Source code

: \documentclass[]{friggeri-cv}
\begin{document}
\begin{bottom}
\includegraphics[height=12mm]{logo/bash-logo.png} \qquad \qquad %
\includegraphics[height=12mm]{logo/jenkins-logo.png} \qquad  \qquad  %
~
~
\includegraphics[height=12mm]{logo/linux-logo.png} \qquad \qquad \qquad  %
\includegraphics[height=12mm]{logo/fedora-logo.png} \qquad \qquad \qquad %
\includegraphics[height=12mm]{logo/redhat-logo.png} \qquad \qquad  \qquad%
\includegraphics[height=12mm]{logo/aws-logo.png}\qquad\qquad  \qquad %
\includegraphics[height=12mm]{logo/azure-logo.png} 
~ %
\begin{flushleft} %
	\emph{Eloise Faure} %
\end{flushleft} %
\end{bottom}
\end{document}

» **AIM OF THE EXERCISE**:
Taking the listing above line by line, say how many lines include the string "logo", and give only that number.

» **RESPONSE FOR THIS EXERCISE**:
7